Ciekawi mnie, jakie emocje były najczęściej przez nie odczuwane podczas lektury: dominuje smutek, radość, lęk o bohaterów, oburzenie na niektóre zachowania, no i ciekawość, co dalej. Podczas warsztatów malujemy kolory emocji. Dzieci muszą się zastanowić, jaki kolor ma miłość, smutek, gniew, radość i duma. Powstają po warsztatach bardzo ciekawe kolaże. Każdy jest inny, choć każde z dzieci maluje jeden smutek i jedną radość. Pokazuje im wtedy, jak różnią się nasze emocje: barwami, odcieniami, natężeniem. I każda emocja to ważna barwa w kolażu, nie ma gorszych kolorów i lepszych. Rozmawiamy przed malowaniem o lubianych i nielubianych przez nas emocjach. A po warsztatach nagle okazuje się, że to jedynie kolory, które ubarwiają nasze życie.
 
Jednym z najważniejszych dla mnie pytań, to pytanie o losy Biszkopta. Ale o tym muszą Państwo przeczytać. Nie chcę zabrać Państwu przyjemności odkrycia historii dla siebie.
 
Pytam też o to, co rodzice Matyldy, według małych czytelników, chowali do walizki. I zawsze pada ta piękna odpowiedź: „Miłość”.
 
Rozmawiamy na koniec o marzeniach, spełnianiu ich i o mocy rodzicielskiej miłości.

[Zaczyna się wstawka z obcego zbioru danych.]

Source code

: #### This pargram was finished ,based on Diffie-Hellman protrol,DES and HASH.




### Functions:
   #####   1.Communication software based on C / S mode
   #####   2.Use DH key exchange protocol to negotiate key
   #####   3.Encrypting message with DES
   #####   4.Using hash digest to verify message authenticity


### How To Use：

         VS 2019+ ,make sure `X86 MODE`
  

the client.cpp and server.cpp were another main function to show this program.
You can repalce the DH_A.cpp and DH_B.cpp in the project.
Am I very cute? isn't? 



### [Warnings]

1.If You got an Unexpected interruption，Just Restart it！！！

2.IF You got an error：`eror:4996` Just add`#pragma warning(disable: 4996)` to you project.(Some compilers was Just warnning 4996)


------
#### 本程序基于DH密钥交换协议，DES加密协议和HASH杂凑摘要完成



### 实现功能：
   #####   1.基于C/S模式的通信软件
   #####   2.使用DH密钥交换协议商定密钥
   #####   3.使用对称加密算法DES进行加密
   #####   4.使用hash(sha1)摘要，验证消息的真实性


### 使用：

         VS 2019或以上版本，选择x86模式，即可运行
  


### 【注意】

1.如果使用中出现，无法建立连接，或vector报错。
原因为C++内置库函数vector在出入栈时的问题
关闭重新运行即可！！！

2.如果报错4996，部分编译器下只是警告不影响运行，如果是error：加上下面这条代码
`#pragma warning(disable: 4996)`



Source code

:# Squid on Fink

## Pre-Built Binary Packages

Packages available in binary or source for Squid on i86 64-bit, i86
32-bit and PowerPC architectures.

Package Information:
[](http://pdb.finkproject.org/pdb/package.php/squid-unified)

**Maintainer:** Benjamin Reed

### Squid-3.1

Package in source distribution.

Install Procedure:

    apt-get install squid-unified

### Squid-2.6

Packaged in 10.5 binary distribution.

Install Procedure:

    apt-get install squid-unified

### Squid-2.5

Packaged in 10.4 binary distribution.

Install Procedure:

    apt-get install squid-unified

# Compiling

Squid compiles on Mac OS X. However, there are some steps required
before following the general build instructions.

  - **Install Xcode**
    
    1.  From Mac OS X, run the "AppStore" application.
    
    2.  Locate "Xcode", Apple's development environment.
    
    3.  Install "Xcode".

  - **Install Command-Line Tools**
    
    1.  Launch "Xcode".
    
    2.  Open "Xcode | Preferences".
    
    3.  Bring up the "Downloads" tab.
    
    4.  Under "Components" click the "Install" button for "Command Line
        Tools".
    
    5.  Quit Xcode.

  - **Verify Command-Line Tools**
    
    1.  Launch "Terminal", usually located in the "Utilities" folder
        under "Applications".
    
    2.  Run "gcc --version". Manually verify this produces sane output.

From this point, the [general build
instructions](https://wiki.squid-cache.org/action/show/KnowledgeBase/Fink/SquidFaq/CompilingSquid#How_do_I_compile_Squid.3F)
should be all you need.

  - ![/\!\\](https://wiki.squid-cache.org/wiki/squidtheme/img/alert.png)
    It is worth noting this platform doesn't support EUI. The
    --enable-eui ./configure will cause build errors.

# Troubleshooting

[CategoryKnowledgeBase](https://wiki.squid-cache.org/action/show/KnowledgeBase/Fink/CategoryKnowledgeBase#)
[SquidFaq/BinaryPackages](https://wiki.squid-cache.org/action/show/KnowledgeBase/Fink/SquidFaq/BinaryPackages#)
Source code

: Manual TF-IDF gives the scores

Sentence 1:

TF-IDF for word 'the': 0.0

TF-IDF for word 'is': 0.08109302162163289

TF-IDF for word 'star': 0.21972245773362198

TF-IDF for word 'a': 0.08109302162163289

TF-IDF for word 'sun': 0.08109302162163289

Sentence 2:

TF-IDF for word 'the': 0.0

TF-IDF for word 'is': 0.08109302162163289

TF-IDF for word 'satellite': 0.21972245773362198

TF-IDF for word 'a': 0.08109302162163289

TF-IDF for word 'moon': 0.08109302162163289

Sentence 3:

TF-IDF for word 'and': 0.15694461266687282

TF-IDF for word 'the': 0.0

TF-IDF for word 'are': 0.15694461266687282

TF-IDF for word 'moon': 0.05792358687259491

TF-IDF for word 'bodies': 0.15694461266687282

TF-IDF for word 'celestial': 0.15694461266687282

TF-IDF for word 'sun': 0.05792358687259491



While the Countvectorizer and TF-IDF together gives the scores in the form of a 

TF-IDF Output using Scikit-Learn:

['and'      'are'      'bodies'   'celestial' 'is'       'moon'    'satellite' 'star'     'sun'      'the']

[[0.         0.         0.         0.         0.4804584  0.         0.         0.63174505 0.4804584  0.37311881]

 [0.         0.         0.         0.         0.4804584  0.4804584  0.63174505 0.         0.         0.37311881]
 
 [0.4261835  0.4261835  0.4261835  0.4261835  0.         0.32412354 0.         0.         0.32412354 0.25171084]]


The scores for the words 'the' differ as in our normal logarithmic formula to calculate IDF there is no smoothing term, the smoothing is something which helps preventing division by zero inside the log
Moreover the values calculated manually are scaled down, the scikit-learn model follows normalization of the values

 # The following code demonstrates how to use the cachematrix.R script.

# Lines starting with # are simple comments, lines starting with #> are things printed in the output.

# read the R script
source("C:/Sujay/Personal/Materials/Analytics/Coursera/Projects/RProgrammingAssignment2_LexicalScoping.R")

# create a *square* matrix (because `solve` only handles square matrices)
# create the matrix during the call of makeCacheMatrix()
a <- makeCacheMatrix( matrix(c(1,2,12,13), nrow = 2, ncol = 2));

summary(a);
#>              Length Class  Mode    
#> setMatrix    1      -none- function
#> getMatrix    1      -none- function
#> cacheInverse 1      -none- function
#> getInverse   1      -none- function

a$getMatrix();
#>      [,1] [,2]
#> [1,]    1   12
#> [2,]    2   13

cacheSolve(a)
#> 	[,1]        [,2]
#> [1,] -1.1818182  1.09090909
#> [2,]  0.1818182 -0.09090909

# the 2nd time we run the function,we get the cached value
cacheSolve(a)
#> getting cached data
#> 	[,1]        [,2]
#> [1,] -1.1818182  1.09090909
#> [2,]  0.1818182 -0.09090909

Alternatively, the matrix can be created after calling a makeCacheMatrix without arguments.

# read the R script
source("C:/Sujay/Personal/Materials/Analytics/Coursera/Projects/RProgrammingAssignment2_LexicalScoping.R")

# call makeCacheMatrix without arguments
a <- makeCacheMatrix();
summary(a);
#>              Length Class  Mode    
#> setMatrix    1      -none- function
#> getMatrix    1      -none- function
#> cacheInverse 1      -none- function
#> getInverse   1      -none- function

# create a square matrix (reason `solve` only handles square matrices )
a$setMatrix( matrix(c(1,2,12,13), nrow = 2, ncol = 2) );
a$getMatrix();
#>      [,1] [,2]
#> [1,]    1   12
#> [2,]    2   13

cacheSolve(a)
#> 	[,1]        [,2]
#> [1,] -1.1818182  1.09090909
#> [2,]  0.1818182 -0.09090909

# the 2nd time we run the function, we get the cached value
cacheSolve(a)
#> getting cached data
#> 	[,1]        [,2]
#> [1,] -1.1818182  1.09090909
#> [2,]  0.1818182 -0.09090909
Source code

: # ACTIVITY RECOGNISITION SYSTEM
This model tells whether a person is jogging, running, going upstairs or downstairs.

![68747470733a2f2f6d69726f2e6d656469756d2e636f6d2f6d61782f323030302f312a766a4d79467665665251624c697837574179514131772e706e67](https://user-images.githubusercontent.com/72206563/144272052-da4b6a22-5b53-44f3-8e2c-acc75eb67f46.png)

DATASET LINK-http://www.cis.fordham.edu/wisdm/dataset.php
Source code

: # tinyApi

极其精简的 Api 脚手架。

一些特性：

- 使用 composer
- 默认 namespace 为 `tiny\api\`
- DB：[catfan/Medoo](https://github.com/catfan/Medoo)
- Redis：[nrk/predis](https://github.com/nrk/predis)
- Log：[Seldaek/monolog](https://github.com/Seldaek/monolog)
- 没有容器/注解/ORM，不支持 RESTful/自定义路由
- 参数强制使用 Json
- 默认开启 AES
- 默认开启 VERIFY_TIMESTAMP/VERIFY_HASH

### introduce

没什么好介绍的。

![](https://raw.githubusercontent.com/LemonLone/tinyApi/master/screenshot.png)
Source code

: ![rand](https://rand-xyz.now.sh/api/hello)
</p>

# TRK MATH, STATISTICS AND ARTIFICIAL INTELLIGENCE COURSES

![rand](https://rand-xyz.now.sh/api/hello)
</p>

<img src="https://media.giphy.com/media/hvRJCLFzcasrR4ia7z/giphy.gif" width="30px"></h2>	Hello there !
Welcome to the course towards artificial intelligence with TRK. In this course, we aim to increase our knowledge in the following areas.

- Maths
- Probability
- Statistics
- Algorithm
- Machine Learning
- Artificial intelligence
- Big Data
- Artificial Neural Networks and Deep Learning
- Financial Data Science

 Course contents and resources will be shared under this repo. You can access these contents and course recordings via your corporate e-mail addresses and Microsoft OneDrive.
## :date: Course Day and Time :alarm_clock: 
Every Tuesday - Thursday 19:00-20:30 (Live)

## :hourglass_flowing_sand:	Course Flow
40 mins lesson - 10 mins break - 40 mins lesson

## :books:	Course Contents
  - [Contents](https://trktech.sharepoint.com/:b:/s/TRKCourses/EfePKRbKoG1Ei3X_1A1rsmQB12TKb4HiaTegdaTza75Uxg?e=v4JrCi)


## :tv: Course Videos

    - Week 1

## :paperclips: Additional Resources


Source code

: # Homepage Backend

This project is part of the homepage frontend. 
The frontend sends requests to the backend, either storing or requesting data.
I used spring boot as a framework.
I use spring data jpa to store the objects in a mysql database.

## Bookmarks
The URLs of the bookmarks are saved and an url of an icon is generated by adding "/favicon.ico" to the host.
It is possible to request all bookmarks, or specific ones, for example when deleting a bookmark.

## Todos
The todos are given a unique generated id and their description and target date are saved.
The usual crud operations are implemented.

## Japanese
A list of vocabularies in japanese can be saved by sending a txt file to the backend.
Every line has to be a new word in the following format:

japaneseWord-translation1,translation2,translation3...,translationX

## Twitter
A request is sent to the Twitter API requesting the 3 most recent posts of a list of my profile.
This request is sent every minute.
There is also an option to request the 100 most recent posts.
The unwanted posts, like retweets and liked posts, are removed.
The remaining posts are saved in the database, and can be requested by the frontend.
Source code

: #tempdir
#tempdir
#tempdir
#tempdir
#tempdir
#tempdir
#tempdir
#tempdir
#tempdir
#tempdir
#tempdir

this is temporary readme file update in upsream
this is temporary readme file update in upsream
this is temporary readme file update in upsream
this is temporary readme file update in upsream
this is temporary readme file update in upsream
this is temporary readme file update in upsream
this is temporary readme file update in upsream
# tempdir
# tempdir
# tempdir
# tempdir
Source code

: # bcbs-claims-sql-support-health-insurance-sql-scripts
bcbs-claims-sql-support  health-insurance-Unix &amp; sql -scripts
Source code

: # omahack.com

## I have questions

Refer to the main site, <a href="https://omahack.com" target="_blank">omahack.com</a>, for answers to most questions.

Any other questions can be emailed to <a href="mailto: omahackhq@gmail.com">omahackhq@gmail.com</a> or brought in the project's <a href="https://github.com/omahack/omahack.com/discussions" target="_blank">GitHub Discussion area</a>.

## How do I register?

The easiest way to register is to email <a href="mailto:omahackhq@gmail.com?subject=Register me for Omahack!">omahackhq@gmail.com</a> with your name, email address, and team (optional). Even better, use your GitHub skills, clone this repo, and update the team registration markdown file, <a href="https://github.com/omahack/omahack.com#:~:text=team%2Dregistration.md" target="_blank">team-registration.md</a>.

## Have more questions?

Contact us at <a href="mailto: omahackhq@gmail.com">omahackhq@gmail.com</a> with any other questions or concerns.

To wszystko i wiele więcej można zrobić podczas czytania bajki „Garbuska”.
 
10 powodów, by sięgnąć po „Garbuskę”:
1. Kosztuje tyle co duża czekolada, a nie tuczy
2. Zabiera w magiczny świat, gdzie spełniają się marzenia
3. Czytając ją dziecku, dajemy mu swój czas i uwagę, świetnie się razem bawiąc
4. Ma przepiękne ilustracje Anny Chaberek
5. To baśń, która mówi o sile rodzicielskiej miłości i o tym, jak jej w życiu nie dostrzegamy
6. Inspiruje do wspólnej zabawy: można pobawić się w „wymawianie życzeń”, szukanie znaczenia imion, quiz „Którym bohaterem z bajki jestem?, czy malowanie: Garbuski, Biszkopta lub Wiedźmy
7. Pozwala się zastanowić nad , ile otrzymaliśmy od naszych rodziców
8. To świetny prezent
9. Jest wspaniałym przyjacielem dziecka w wielu jego rozterkach
10. Jest piękną, wartościową wydawniczą pozycją
 
Anna Choińska, terapeutka Pojednania Rodziny według Prekop tak oceniła baśń: „Garbuska” to droga od Źródła do Źródła, którą każdy z nas może podążyć, by wrócić odmienionym. Czytając tę baśń, możemy wyruszyć w podróż i odnaleźć to, co w życiu najważniejsze.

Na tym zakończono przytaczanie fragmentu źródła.